Dunleavy tells feds Alaska is taking over management of 800,000 miles of river
Gov. Mike Dunleavy says, after 62 years of Alaska statehood, he’s finally asserting the state’s right to control submerged lands under navigable lakes and rivers.
“We’re now at the point where we will be physically exerting our sovereignty,” he said during a news conference.
Dunleavy sent a letter to President Biden announcing his stance.
His position has implications for commercial guiding permits and wilderness access on 800,000 miles of river, but Dunleavy’s message is equally about symbolism and state’s rights. It’s a statement of defiance to the federal government.
He said he’s asking the federal agencies “to stop bothering Alaskans” who are on navigable rivers.
Dunleavy repeatedly invoked the Sturgeon case.
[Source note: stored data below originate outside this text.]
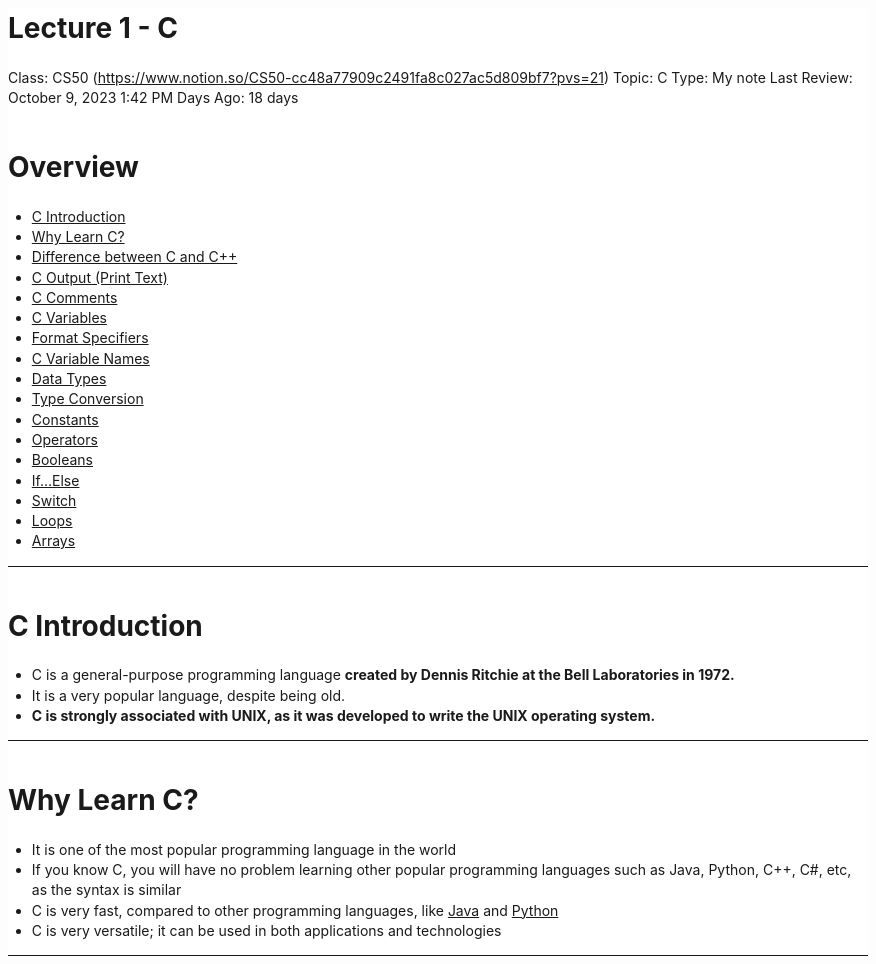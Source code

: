 # Lecture 1 - C

Class: CS50 (https://www.notion.so/CS50-cc48a77909c2491fa8c027ac5d809bf7?pvs=21)
Topic: C
Type: My note
Last Review: October 9, 2023 1:42 PM
Days Ago: 18 days

# Overview

- [C Introduction](https://www.notion.so/Lecture-1-C-85b7f09bba474d4d90385e28868f72e3?pvs=21)
- [Why Learn C?](https://www.notion.so/Lecture-1-C-85b7f09bba474d4d90385e28868f72e3?pvs=21)
- [Difference between C and C++](https://www.notion.so/Lecture-1-C-85b7f09bba474d4d90385e28868f72e3?pvs=21)
- [C Output (Print Text)](https://www.notion.so/Lecture-1-C-85b7f09bba474d4d90385e28868f72e3?pvs=21)
- [C Comments](https://www.notion.so/Lecture-1-C-85b7f09bba474d4d90385e28868f72e3?pvs=21)
- [C Variables](https://www.notion.so/Lecture-1-C-85b7f09bba474d4d90385e28868f72e3?pvs=21)
- [Format Specifiers](https://www.notion.so/Lecture-1-C-85b7f09bba474d4d90385e28868f72e3?pvs=21)
- [C Variable Names](https://www.notion.so/Lecture-1-C-85b7f09bba474d4d90385e28868f72e3?pvs=21)
- [Data Types](https://www.notion.so/Lecture-1-C-85b7f09bba474d4d90385e28868f72e3?pvs=21)
- [Type Conversion](https://www.notion.so/Lecture-1-C-85b7f09bba474d4d90385e28868f72e3?pvs=21)
- [Constants](https://www.notion.so/Lecture-1-C-85b7f09bba474d4d90385e28868f72e3?pvs=21)
- [Operators](https://www.notion.so/Lecture-1-C-85b7f09bba474d4d90385e28868f72e3?pvs=21)
- [Booleans](https://www.notion.so/Lecture-1-C-85b7f09bba474d4d90385e28868f72e3?pvs=21)
- [If…Else](https://www.notion.so/Lecture-1-C-85b7f09bba474d4d90385e28868f72e3?pvs=21)
- [Switch](https://www.notion.so/Lecture-1-C-85b7f09bba474d4d90385e28868f72e3?pvs=21)
- [Loops](https://www.notion.so/Lecture-1-C-85b7f09bba474d4d90385e28868f72e3?pvs=21)
- [Arrays](https://www.notion.so/Lecture-1-C-85b7f09bba474d4d90385e28868f72e3?pvs=21)

---

# C Introduction

- C is a general-purpose programming language **created by Dennis Ritchie at the Bell Laboratories in 1972.**
- It is a very popular language, despite being old.
- **C is strongly associated with UNIX, as it was developed to write the UNIX operating system.**

---

# Why Learn C?

- It is one of the most popular programming language in the world
- If you know C, you will have no problem learning other popular programming languages such as Java, Python, C++, C#, etc, as the syntax is similar
- C is very fast, compared to other programming languages, like [Java](https://www.w3schools.com/java/default.asp) and [Python](https://www.w3schools.com/python/default.asp)
- C is very versatile; it can be used in both applications and technologies

---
John Sturgeon became a symbol of Alaska-style state’s rights after he won a 2019 U.S. Supreme Court case against the U.S. Park Service. Sturgeon was hunting moose by hovercraft – a vessel the Park Service doesn’t allow, but state law does – in a national preserve when the Park Service stopped him. The Supreme Court, in a 9-0 decision, affirmed the state’s right to manage travel on a navigable river, even one that flows through a federal conservation unit, such as a park, preserve or refuge.
“Freedom is not free,” Sturgeon said at Dunleavy’s press conference. “It must be continually fought for, not only in the battlegrounds, but on our own soils as well.”
Natural Resources Commissioner Corri Feige said the state will have information on its website to show which rivers the state is now managing.
“As of today, the state is informing the departments of Interior and Agriculture that Alaska is managing the navigable waters and submerged lands in federal conservation units statewide,” Feige said.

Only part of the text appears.